(Records from a collection)
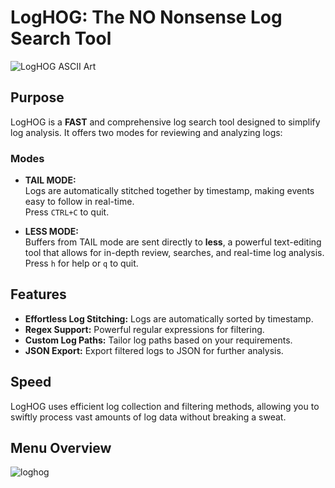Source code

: # LogHOG: The NO Nonsense Log Search Tool

![LogHOG ASCII Art](https://i.imgur.com/JFrtbLj.png)

## Purpose
LogHOG is a **FAST** and comprehensive log search tool designed to simplify log analysis. It offers two modes for reviewing and analyzing logs:

### Modes
- **TAIL MODE:**  
  Logs are automatically stitched together by timestamp, making events easy to follow in real-time.  
  Press `CTRL+C` to quit.

- **LESS MODE:**  
  Buffers from TAIL mode are sent directly to **less**, a powerful text-editing tool that allows for in-depth review, searches, and real-time log analysis.  
  Press `h` for help or `q` to quit.

## Features
- **Effortless Log Stitching:** Logs are automatically sorted by timestamp.
- **Regex Support:** Powerful regular expressions for filtering.
- **Custom Log Paths:** Tailor log paths based on your requirements.
- **JSON Export:** Export filtered logs to JSON for further analysis.

## Speed
LogHOG uses efficient log collection and filtering methods, allowing you to swiftly process vast amounts of log data without breaking a sweat.

## Menu Overview

![loghog](https://github.com/unixbox-net/loghog/assets/104218206/2bbeb582-647a-4f3c-888a-9013227b8784)
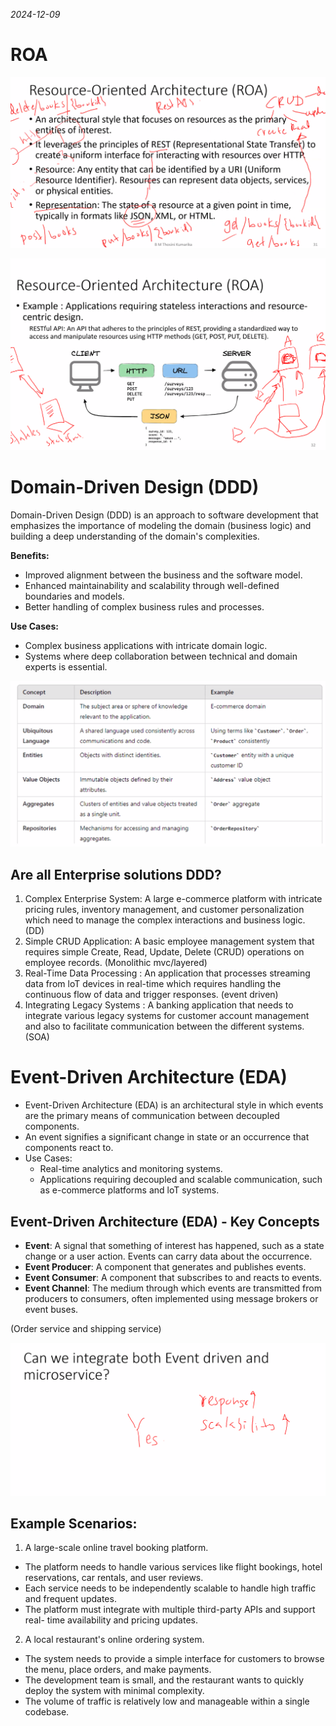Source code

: *2024-12-09*

# ROA

![](./images/roa-slidea.png)

![](./images/roa-slide1.png)

# Domain-Driven Design (DDD)

Domain-Driven Design (DDD) is an approach to software development that emphasizes the importance of modeling the domain (business logic) and building a deep understanding of the domain's complexities.

**Benefits:**

- Improved alignment between the business and the software model.
- Enhanced maintainability and scalability through well-defined boundaries and models.
- Better handling of complex business rules and processes.

**Use Cases:**

- Complex business applications with intricate domain logic.
- Systems where deep collaboration between technical and domain experts is essential.

![](./images/ddd-proscons.png)

## Are all Enterprise solutions DDD?

1. Complex Enterprise System: A large e-commerce platform with intricate
pricing rules, inventory management, and customer personalization
which need to manage the complex interactions and business logic. (DD)
2. Simple CRUD Application: A basic employee management system that
requires simple Create, Read, Update, Delete (CRUD) operations on
employee records. (Monolithic mvc/layered)
3. Real-Time Data Processing : An application that processes streaming data
from loT devices in real-time which requires handling the continuous
flow of data and trigger responses. (event driven)
4. Integrating Legacy Systems : A banking application that needs to
integrate various legacy systems for customer account management and
also to facilitate communication between the different systems. (SOA)

# Event-Driven Architecture (EDA)

- Event-Driven Architecture (EDA) is an architectural style in which
events are the primary means of communication between decoupled components.
- An event signifies a significant change in state or an occurrence that components react to.
- Use Cases:
    - Real-time analytics and monitoring systems.
    - Applications requiring decoupled and scalable communication, such as e-commerce platforms and loT systems.

## Event-Driven Architecture (EDA) - Key Concepts

- **Event**: A signal that something of interest has happened, such as a state change or a user action. Events can carry data about the occurrence.
- **Event Producer**: A component that generates and publishes events.
- **Event Consumer**: A component that subscribes to and reacts to events.
- **Event Channel**: The medium through which events are transmitted from producers to consumers, often implemented using message brokers or event buses.

(Order service and shipping service)

![](./images/roa-slide3.png)

## Example Scenarios:

1. A large-scale online travel booking platform.
- The platform needs to handle various services like flight bookings, hotel
reservations, car rentals, and user reviews.
- Each service needs to be independently scalable to handle high traffic and
frequent updates.
- The platform must integrate with multiple third-party APIs and support real-
time availability and pricing updates.
2. A local restaurant's online ordering system.
- The system needs to provide a simple interface for customers to browse the
menu, place orders, and make payments.
- The development team is small, and the restaurant wants to quickly deploy
the system with minimal complexity.
- The volume of traffic is relatively low and manageable within a single
codebase.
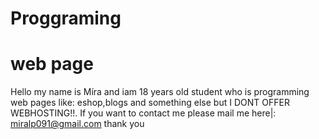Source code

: # Proggraming
# web page
Hello my name is Míra and iam 18 years old student who is programming web pages like: eshop,blogs and something else but I DONT OFFER WEBHOSTING!!.
If you want to contact me please mail me here|: miralp091@gmail.com
thank you
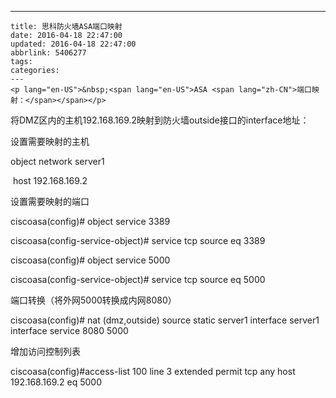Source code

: ---
    title: 思科防火墙ASA端口映射
    date: 2016-04-18 22:47:00
    updated: 2016-04-18 22:47:00
    abbrlink: 5406277
    tags:
    categories:
    ---
    <p lang="en-US">&nbsp;<span lang="en-US">ASA <span lang="zh-CN">端口映射：</span></span></p>
<p>将DMZ区内的主机192.168.169.2映射到防火墙outside接口的interface地址：</p>
<p>设置需要映射的主机</p>
<p>object network server1</p>
<p>&nbsp;host 192.168.169.2</p>
<p>设置需要映射的端口</p>
<p>ciscoasa(config)# object service 3389</p>
<p>ciscoasa(config-service-object)# service tcp source eq 3389</p>
<p>ciscoasa(config)# object service 5000</p>
<p>ciscoasa(config-service-object)# service tcp source eq 5000</p>
<p><span lang="zh-CN">端口转换（将外网<span lang="en-US">5000<span lang="zh-CN">转换成内网<span lang="en-US">8080<span lang="zh-CN">）</span></span></span></span></span></p>
<p>ciscoasa(config)# nat (dmz,outside) source static server1 interface server1 interface service 8080 5000</p>
<p>增加访问控制列表</p>
<p>ciscoasa(config)#access-list 100 line 3 extended permit tcp any host 192.168.169.2 eq 5000</p>
    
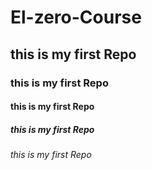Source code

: # El-zero-Course
## this is my first Repo
### this is my first Repo
#### this is my first Repo
##### this is my first Repo
###### this is my first Repo
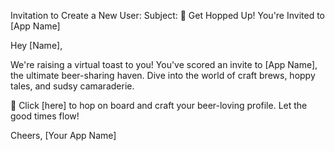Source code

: Invitation to Create a New User:
Subject: 🍻 Get Hopped Up! You're Invited to [App Name]

Hey [Name],

We're raising a virtual toast to you! You've scored an invite to [App Name], the ultimate beer-sharing haven. Dive into the world of craft brews, hoppy tales, and sudsy camaraderie.

📲 Click [here] to hop on board and craft your beer-loving profile. Let the good times flow!

Cheers,
[Your App Name]
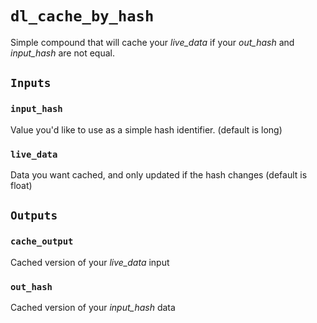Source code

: # `dl_cache_by_hash`

Simple compound that will cache your *live_data* if your *out_hash* and *input_hash* are not equal.

## `Inputs`

### `input_hash`

Value you'd like to use as a simple hash identifier. (default is long)

### `live_data`

Data you want cached, and only updated if the hash changes (default is float)

## `Outputs`

### `cache_output`

Cached version of your *live_data* input

### `out_hash`

Cached version of your *input_hash* data
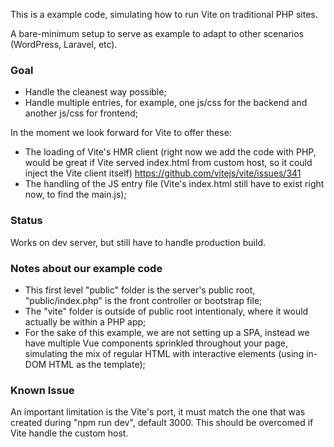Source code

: This is a example code, simulating how to run Vite on traditional PHP sites. 

A bare-minimum setup to serve as example to adapt to other scenarios (WordPress, Laravel, etc).

### Goal
- Handle the cleanest way possible;
- Handle multiple entries, for example, one js/css for the backend and another js/css for frontend;

In the moment we look forward for Vite to offer these:

- The loading of Vite's HMR client (right now we add the code with PHP, would be great if Vite served index.html from custom host, so it could inject the Vite client itself) https://github.com/vitejs/vite/issues/341 
- The handling of the JS entry file (Vite's index.html still have to exist right now, to find the main.js);

### Status
Works on dev server, but still have to handle production build.

### Notes about our example code
- This first level "public" folder is the server's public root, "public/index.php" is the front controller or bootstrap file;
- The "vite" folder is outside of public root intentionaly, where it would actually be within a PHP app;
- For the sake of this example, we are not setting up a SPA, instead we have multiple Vue components sprinkled throughout your page, simulating the mix of regular HTML with interactive elements (using in-DOM HTML as the template);

### Known Issue
An important limitation is the Vite's port, it must match the one that was created during "npm run dev", default 3000. This should be overcomed if Vite handle the custom host.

◆ PROBLEM STATEMENT ◆
Exact wording is required throughout: write out all the records, but no pictures.

◆ COMPLETED EXERCISE ◆
Source code

: # LogHOG: The NO Nonsense Log Search Tool

![LogHOG ASCII Art](https://i.imgur.com/JFrtbLj.png)

## Purpose
LogHOG is a **FAST** and comprehensive log search tool designed to simplify log analysis. It offers two modes for reviewing and analyzing logs:

### Modes
- **TAIL MODE:**  
  Logs are automatically stitched together by timestamp, making events easy to follow in real-time.  
  Press `CTRL+C` to quit.

- **LESS MODE:**  
  Buffers from TAIL mode are sent directly to **less**, a powerful text-editing tool that allows for in-depth review, searches, and real-time log analysis.  
  Press `h` for help or `q` to quit.

## Features
- **Effortless Log Stitching:** Logs are automatically sorted by timestamp.
- **Regex Support:** Powerful regular expressions for filtering.
- **Custom Log Paths:** Tailor log paths based on your requirements.
- **JSON Export:** Export filtered logs to JSON for further analysis.

## Speed
LogHOG uses efficient log collection and filtering methods, allowing you to swiftly process vast amounts of log data without breaking a sweat.

## Menu Overview

![loghog](https://github.com/unixbox-net/loghog/assets/104218206/2bbeb582-647a-4f3c-888a-9013227b8784)
Source code

: *2024-12-09*

# ROA

![](./images/roa-slidea.png)

![](./images/roa-slide1.png)

# Domain-Driven Design (DDD)

Domain-Driven Design (DDD) is an approach to software development that emphasizes the importance of modeling the domain (business logic) and building a deep understanding of the domain's complexities.

**Benefits:**

- Improved alignment between the business and the software model.
- Enhanced maintainability and scalability through well-defined boundaries and models.
- Better handling of complex business rules and processes.

**Use Cases:**

- Complex business applications with intricate domain logic.
- Systems where deep collaboration between technical and domain experts is essential.

![](./images/ddd-proscons.png)

## Are all Enterprise solutions DDD?

1. Complex Enterprise System: A large e-commerce platform with intricate
pricing rules, inventory management, and customer personalization
which need to manage the complex interactions and business logic. (DD)
2. Simple CRUD Application: A basic employee management system that
requires simple Create, Read, Update, Delete (CRUD) operations on
employee records. (Monolithic mvc/layered)
3. Real-Time Data Processing : An application that processes streaming data
from loT devices in real-time which requires handling the continuous
flow of data and trigger responses. (event driven)
4. Integrating Legacy Systems : A banking application that needs to
integrate various legacy systems for customer account management and
also to facilitate communication between the different systems. (SOA)

# Event-Driven Architecture (EDA)

- Event-Driven Architecture (EDA) is an architectural style in which
events are the primary means of communication between decoupled components.
- An event signifies a significant change in state or an occurrence that components react to.
- Use Cases:
    - Real-time analytics and monitoring systems.
    - Applications requiring decoupled and scalable communication, such as e-commerce platforms and loT systems.

## Event-Driven Architecture (EDA) - Key Concepts

- **Event**: A signal that something of interest has happened, such as a state change or a user action. Events can carry data about the occurrence.
- **Event Producer**: A component that generates and publishes events.
- **Event Consumer**: A component that subscribes to and reacts to events.
- **Event Channel**: The medium through which events are transmitted from producers to consumers, often implemented using message brokers or event buses.

(Order service and shipping service)

![](./images/roa-slide3.png)

## Example Scenarios:

1. A large-scale online travel booking platform.
- The platform needs to handle various services like flight bookings, hotel
reservations, car rentals, and user reviews.
- Each service needs to be independently scalable to handle high traffic and
frequent updates.
- The platform must integrate with multiple third-party APIs and support real-
time availability and pricing updates.
2. A local restaurant's online ordering system.
- The system needs to provide a simple interface for customers to browse the
menu, place orders, and make payments.
- The development team is small, and the restaurant wants to quickly deploy
the system with minimal complexity.
- The volume of traffic is relatively low and manageable within a single
codebase.
Source code

: # Proggraming
# web page
Hello my name is Míra and iam 18 years old student who is programming web pages like: eshop,blogs and something else but I DONT OFFER WEBHOSTING!!.
If you want to contact me please mail me here|: miralp091@gmail.com
thank you
Source code

: ---
    title: 思科防火墙ASA端口映射
    date: 2016-04-18 22:47:00
    updated: 2016-04-18 22:47:00
    abbrlink: 5406277
    tags:
    categories:
    ---
    <p lang="en-US">&nbsp;<span lang="en-US">ASA <span lang="zh-CN">端口映射：</span></span></p>
<p>将DMZ区内的主机192.168.169.2映射到防火墙outside接口的interface地址：</p>
<p>设置需要映射的主机</p>
<p>object network server1</p>
<p>&nbsp;host 192.168.169.2</p>
<p>设置需要映射的端口</p>
<p>ciscoasa(config)# object service 3389</p>
<p>ciscoasa(config-service-object)# service tcp source eq 3389</p>
<p>ciscoasa(config)# object service 5000</p>
<p>ciscoasa(config-service-object)# service tcp source eq 5000</p>
<p><span lang="zh-CN">端口转换（将外网<span lang="en-US">5000<span lang="zh-CN">转换成内网<span lang="en-US">8080<span lang="zh-CN">）</span></span></span></span></span></p>
<p>ciscoasa(config)# nat (dmz,outside) source static server1 interface server1 interface service 8080 5000</p>
<p>增加访问控制列表</p>
<p>ciscoasa(config)#access-list 100 line 3 extended permit tcp any host 192.168.169.2 eq 5000</p>
    
Source code

: # El-zero-Course
## this is my first Repo
### this is my first Repo
#### this is my first Repo
##### this is my first Repo
###### this is my first Repo
Source code

: Invitation to Create a New User:
Subject: 🍻 Get Hopped Up! You're Invited to [App Name]

Hey [Name],

We're raising a virtual toast to you! You've scored an invite to [App Name], the ultimate beer-sharing haven. Dive into the world of craft brews, hoppy tales, and sudsy camaraderie.

📲 Click [here] to hop on board and craft your beer-loving profile. Let the good times flow!

Cheers,
[Your App Name]
Source code

: # `dl_cache_by_hash`

Simple compound that will cache your *live_data* if your *out_hash* and *input_hash* are not equal.

## `Inputs`

### `input_hash`

Value you'd like to use as a simple hash identifier. (default is long)

### `live_data`

Data you want cached, and only updated if the hash changes (default is float)

## `Outputs`

### `cache_output`

Cached version of your *live_data* input

### `out_hash`

Cached version of your *input_hash* data
Source code

: This is a example code, simulating how to run Vite on traditional PHP sites. 

A bare-minimum setup to serve as example to adapt to other scenarios (WordPress, Laravel, etc).

### Goal
- Handle the cleanest way possible;
- Handle multiple entries, for example, one js/css for the backend and another js/css for frontend;

In the moment we look forward for Vite to offer these:

- The loading of Vite's HMR client (right now we add the code with PHP, would be great if Vite served index.html from custom host, so it could inject the Vite client itself) https://github.com/vitejs/vite/issues/341 
- The handling of the JS entry file (Vite's index.html still have to exist right now, to find the main.js);

### Status
Works on dev server, but still have to handle production build.

### Notes about our example code
- This first level "public" folder is the server's public root, "public/index.php" is the front controller or bootstrap file;
- The "vite" folder is outside of public root intentionaly, where it would actually be within a PHP app;
- For the sake of this example, we are not setting up a SPA, instead we have multiple Vue components sprinkled throughout your page, simulating the mix of regular HTML with interactive elements (using in-DOM HTML as the template);

### Known Issue
An important limitation is the Vite's port, it must match the one that was created during "npm run dev", default 3000. This should be overcomed if Vite handle the custom host.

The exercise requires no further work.